----- EXTRACTED RECORDS -----
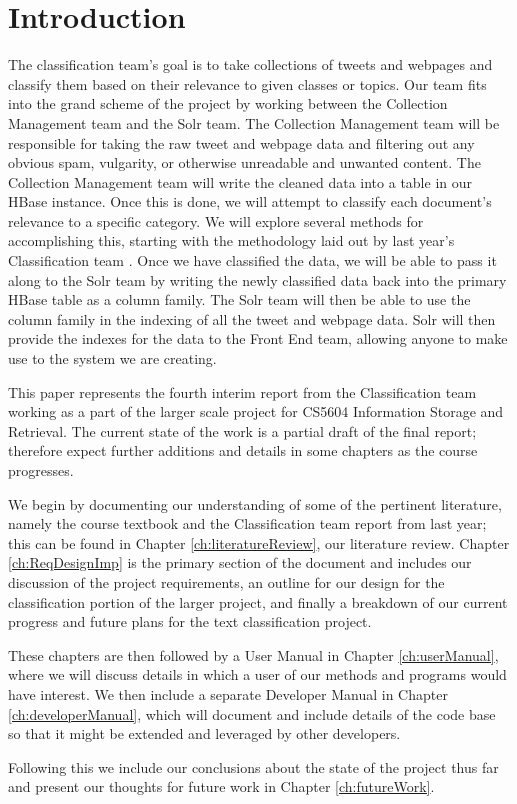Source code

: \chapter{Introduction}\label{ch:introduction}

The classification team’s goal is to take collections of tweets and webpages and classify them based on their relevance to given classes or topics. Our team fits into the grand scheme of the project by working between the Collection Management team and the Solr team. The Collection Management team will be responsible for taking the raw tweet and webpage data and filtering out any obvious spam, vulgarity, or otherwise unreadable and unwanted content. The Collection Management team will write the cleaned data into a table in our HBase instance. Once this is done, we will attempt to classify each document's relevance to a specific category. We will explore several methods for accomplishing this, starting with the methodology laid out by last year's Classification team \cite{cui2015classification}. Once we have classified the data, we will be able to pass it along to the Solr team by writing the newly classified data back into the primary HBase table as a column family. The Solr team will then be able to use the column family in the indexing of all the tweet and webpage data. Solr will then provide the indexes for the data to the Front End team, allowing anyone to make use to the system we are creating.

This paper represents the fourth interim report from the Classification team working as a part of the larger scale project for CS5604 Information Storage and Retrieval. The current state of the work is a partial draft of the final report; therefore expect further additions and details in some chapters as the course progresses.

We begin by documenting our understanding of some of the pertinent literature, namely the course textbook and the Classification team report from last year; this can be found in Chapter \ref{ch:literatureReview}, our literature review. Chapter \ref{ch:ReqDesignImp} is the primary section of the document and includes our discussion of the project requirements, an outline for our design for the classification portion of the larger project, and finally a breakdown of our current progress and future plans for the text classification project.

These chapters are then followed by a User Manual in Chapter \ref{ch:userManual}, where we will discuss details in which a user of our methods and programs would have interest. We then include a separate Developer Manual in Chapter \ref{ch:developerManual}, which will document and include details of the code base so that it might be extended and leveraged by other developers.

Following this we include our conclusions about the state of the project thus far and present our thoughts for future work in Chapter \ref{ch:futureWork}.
-----
----- EXTRACTED RECORDS -----
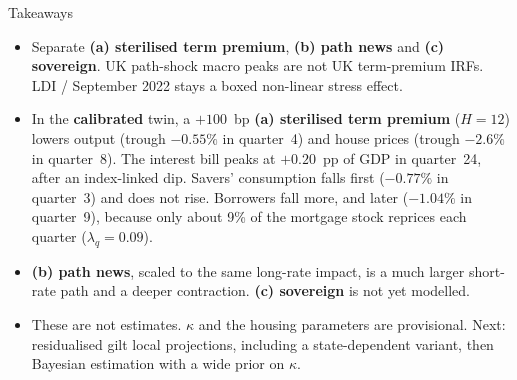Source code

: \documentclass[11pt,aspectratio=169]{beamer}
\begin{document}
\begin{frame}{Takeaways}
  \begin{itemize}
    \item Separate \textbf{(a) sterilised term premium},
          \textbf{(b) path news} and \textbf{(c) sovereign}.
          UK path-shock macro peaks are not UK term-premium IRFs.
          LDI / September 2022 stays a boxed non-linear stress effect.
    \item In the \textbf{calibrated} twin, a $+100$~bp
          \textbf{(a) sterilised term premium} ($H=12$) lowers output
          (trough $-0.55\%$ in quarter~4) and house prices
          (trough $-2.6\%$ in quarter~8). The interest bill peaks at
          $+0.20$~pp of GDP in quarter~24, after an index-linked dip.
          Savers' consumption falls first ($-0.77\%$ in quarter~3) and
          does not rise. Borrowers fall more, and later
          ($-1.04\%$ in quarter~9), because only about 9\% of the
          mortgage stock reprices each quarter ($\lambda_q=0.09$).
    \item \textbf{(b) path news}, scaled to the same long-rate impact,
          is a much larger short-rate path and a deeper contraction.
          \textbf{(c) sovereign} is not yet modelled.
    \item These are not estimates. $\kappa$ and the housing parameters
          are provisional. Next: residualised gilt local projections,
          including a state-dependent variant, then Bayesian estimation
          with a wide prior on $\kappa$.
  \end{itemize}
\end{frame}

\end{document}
-----
----- EXTRACTED RECORDS -----
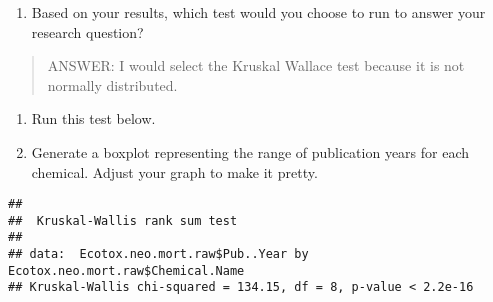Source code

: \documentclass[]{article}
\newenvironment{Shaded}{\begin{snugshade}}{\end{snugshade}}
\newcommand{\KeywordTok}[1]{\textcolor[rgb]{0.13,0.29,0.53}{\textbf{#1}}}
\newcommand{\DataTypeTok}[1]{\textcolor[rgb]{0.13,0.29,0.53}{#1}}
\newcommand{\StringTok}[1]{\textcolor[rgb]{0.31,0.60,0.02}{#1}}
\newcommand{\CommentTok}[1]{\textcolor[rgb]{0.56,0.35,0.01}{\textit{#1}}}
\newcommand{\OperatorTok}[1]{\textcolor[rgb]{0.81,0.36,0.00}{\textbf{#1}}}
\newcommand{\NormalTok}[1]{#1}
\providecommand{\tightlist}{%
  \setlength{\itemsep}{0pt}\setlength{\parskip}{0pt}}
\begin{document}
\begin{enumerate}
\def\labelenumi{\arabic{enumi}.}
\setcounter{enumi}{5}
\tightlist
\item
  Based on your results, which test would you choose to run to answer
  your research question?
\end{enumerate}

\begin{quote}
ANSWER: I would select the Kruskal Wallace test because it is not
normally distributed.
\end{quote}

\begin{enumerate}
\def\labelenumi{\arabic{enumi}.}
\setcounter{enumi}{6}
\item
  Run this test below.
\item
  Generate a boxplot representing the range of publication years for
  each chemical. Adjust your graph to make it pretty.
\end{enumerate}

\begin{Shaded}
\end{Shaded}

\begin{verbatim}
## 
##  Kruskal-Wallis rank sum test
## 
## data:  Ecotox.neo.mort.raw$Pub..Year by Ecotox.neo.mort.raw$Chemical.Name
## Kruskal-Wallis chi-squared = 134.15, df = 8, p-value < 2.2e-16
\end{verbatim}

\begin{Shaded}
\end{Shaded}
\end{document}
-----
EXERCISE DETAILS: The answer should consist of all lines from the records above that hold the word "newcommand".

RESPONSE TO THE EXERCISE:
\newcommand{\KeywordTok}[1]{\textcolor[rgb]{0.13,0.29,0.53}{\textbf{#1}}}
\newcommand{\DataTypeTok}[1]{\textcolor[rgb]{0.13,0.29,0.53}{#1}}
\newcommand{\StringTok}[1]{\textcolor[rgb]{0.31,0.60,0.02}{#1}}
\newcommand{\CommentTok}[1]{\textcolor[rgb]{0.56,0.35,0.01}{\textit{#1}}}
\newcommand{\OperatorTok}[1]{\textcolor[rgb]{0.81,0.36,0.00}{\textbf{#1}}}
\newcommand{\NormalTok}[1]{#1}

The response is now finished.